IWD 2023 - I have a Problem with #EmbracingEquity
Today is International Women’s Day and it is always a pretty special time for me. It’s always been an opportunity to celebrate my peers and the women who have come before me, have led the way and those who have made sacrifices so that I can taste some sort of freedom in my womanhood.
I come from a matriarchal Jamaican family, so I understand the power and possibility of female leadership. I’ve seen the special intricacies of female networks, infrastructures and care. I grew up in a household of two adult-women; sisters who raised their children together and so from a young age I have always appreciated that there is more than one way of doing something - even when it comes to raising children. That’s a gift I cannot thank my mum and aunty for enough. Surrounded by strong aunties and a grandmother who always seemed to set the pace and family agenda (and look so damn fabulous doing so) encouraged me to be more ambitious and subconsciously resistant of feeling trapped or unfulfilled by either a career or family life - so I’ve dedicated most of my adult life trying to navigate both. Walk the tightrope between sensible and sexy, pragmatic and spontaneous, mature and youthful.
For me, March is always brings time for reflection and appreciation for women’s month, as both my mum and grandmother’s birthdays fall in March and mother’s day firmly presides in March (so it’s safe to say it’s a very expensive month for me too). But recently, I’ve been thinking about my own feminism, how it has shifted, bent and morphed over the years - maturing with age, sharpened by my own experiences and those of the women around me. Battling to be heard over the privileges I’ve been afforded, my weariness from the constant fight and my ignorance.
The theme for International Women’s Day 2023 is #EmbraceEquity. I get it, these catchy phrases and hashtags are a great way for starting conversation, are memorable and are a digestible way of focussing our efforts for International Women’s Day. I get it. However, I have issues with the concept of ‘Embracing Equity’. For those who are unfamiliar with the term equity:
Equality means each individual or group of people is given the same resources or opportunities. Equity recognizes that each person has different circumstances and allocates the exact resources and opportunities needed to reach an equal outcome
Like equality, equity is not something that naturally exists in the world; something that we need to simply open our eyes and our arms to.
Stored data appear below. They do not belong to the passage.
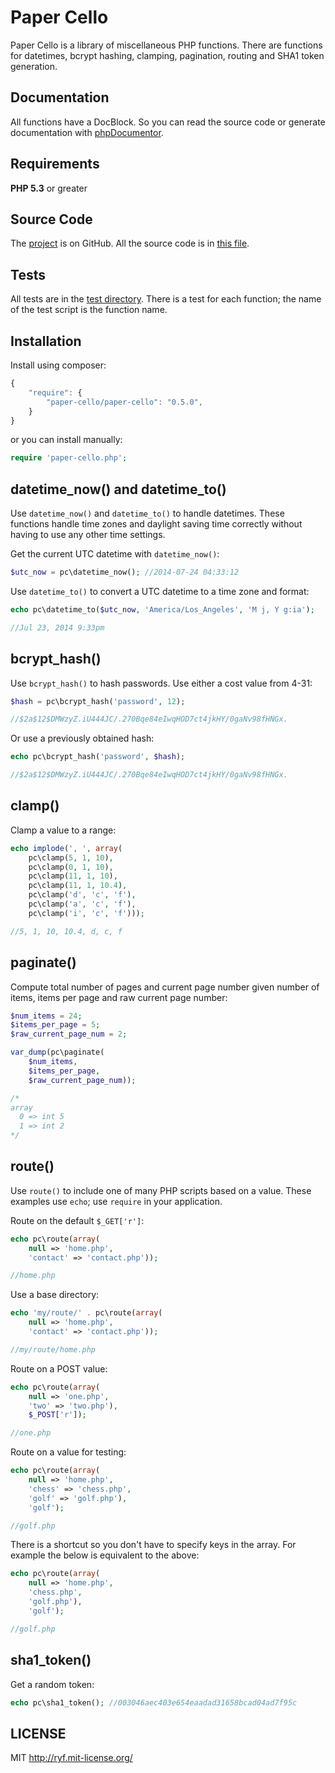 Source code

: # Paper Cello

Paper Cello is a library of miscellaneous PHP functions.
There are functions for datetimes, bcrypt hashing, clamping,
pagination, routing and SHA1 token generation.

## Documentation

All functions have a DocBlock. So you can read the source code or
generate documentation with [phpDocumentor](http://phpdoc.org/).

## Requirements

**PHP 5.3** or greater

## Source Code

The [project](https://github.com/al-codepone/paper-cello) is on GitHub.
All the source code is in [this file](https://github.com/al-codepone/paper-cello/blob/master/src/paper-cello.php).

## Tests

All tests are in the [test directory](https://github.com/al-codepone/paper-cello/tree/master/test).
There is a test for each function; the name of the test script is the function name.

## Installation

Install using composer:

```javascript
{
    "require": {
        "paper-cello/paper-cello": "0.5.0",
    }
}
```

or you can install manually:

```php
require 'paper-cello.php';
```

## datetime_now() and datetime_to()

Use `datetime_now()` and `datetime_to()` to handle datetimes.
These functions handle time zones and daylight saving time correctly
without having to use any other time settings.

Get the current UTC datetime with `datetime_now()`:

```php
$utc_now = pc\datetime_now(); //2014-07-24 04:33:12
```

Use `datetime_to()` to convert a UTC datetime to a time zone and format:

```php
echo pc\datetime_to($utc_now, 'America/Los_Angeles', 'M j, Y g:ia');

//Jul 23, 2014 9:33pm
```

## bcrypt_hash()

Use `bcrypt_hash()` to hash passwords.
Use either a cost value from 4-31:

```php
$hash = pc\bcrypt_hash('password', 12);

//$2a$12$DMWzyZ.iU444JC/.270Bqe84eIwqHOD7ct4jkHY/0gaNv98fHNGx.
```

Or use a previously obtained hash:

```php
echo pc\bcrypt_hash('password', $hash);

//$2a$12$DMWzyZ.iU444JC/.270Bqe84eIwqHOD7ct4jkHY/0gaNv98fHNGx.
```

## clamp()

Clamp a value to a range:

```php
echo implode(', ', array(
    pc\clamp(5, 1, 10),
    pc\clamp(0, 1, 10),
    pc\clamp(11, 1, 10),
    pc\clamp(11, 1, 10.4),
    pc\clamp('d', 'c', 'f'),
    pc\clamp('a', 'c', 'f'),
    pc\clamp('i', 'c', 'f')));

//5, 1, 10, 10.4, d, c, f
```

## paginate()

Compute total number of pages and current page number
given number of items, items per page and raw current page number:

```php
$num_items = 24;
$items_per_page = 5;
$raw_current_page_num = 2;

var_dump(pc\paginate(
    $num_items,
    $items_per_page,
    $raw_current_page_num));

/*
array
  0 => int 5
  1 => int 2
*/
```

## route()

Use `route()` to include one of many PHP scripts based on a value.
These examples use `echo`; use `require` in your application.

Route on the default `$_GET['r']`:

```php
echo pc\route(array(
    null => 'home.php',
    'contact' => 'contact.php'));

//home.php
```

Use a base directory:

```php
echo 'my/route/' . pc\route(array(
    null => 'home.php',
    'contact' => 'contact.php'));

//my/route/home.php
```

Route on a POST value:

```php
echo pc\route(array(
    null => 'one.php',
    'two' => 'two.php'),
    $_POST['r']);

//one.php
```

Route on a value for testing:

```php
echo pc\route(array(
    null => 'home.php',
    'chess' => 'chess.php',
    'golf' => 'golf.php'),
    'golf');

//golf.php
```

There is a shortcut so you don't have to
specify keys in the array. For example the
below is equivalent to the above:

```php
echo pc\route(array(
    null => 'home.php',
    'chess.php',
    'golf.php'),
    'golf');

//golf.php
```

## sha1_token()

Get a random token:

```php
echo pc\sha1_token(); //003046aec403e654eaadad31658bcad04ad7f95c
```

## LICENSE

MIT <http://ryf.mit-license.org/>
Equity currently doesn’t structurally exist in our world and I think it’s irresponsible to give the impression that equity is easy, natural or something that can be embraced because it’s coming anyway. It’s not.
Equity has to be made, curated and worked for. It needs vigilance, thought, care and effort. It needs knowledge, buy-in and it needs to be co-created. It needs systems and infrastructure that are actively responsive and sensitive to deepening inequality and oppression. It needs to centre the lives, voices and experiences of our most marginalised and disenfranchised communities. It needs financial investment and stewardship.
Most International Women’s Day conversations are intentionally surface level, appealing mostly to middle class white women in the labour market. Increasingly leaning towards being a corporate hook for brands to market to its consumers and speaking directly to ‘she-eos’, ‘clean girl aesthetics’ and well-meaning but unproductive panel discussions. In my experience, International Women Day usually focusses on women’s value through a capitalist lens, pushing forward arguments of how productive women can be for the workplace but it rarely addresses the things that shape and impact many women’s experiences of womanhood like m/otherhood, care, sex work, refugee rights, inhumane immigration policies, health inequality, the criminal justice system, homelessness, access to gender affirming care, food justice the list goes on. Most of us are quite familiar with the term intersectionality, but in practice we fail to speak to or address the multiple, intersecting, emerging and compounding issues that impact women today.
Intersectionality is a metaphor for understanding the ways that multiple forms of inequality or disadvantage sometimes compound themselves and create obstacles that often are not understood among conventional ways of thinking.
I’m under no impression that the intention of International Women’s Day is to solve all the world’s problems in 24 hours. I do believe there is value in having a day / month to push forward conversations, be a marker of progress and celebrate the women in our lives. However, I think we need to employ more critical themes that challenge, push and provoke real action. It’s not enough, in my opinion, to centre a very narrow version of womanhood or the female experience, we need expansive and specific experiences, infrastructure, investment and buy-in to push us all towards justice.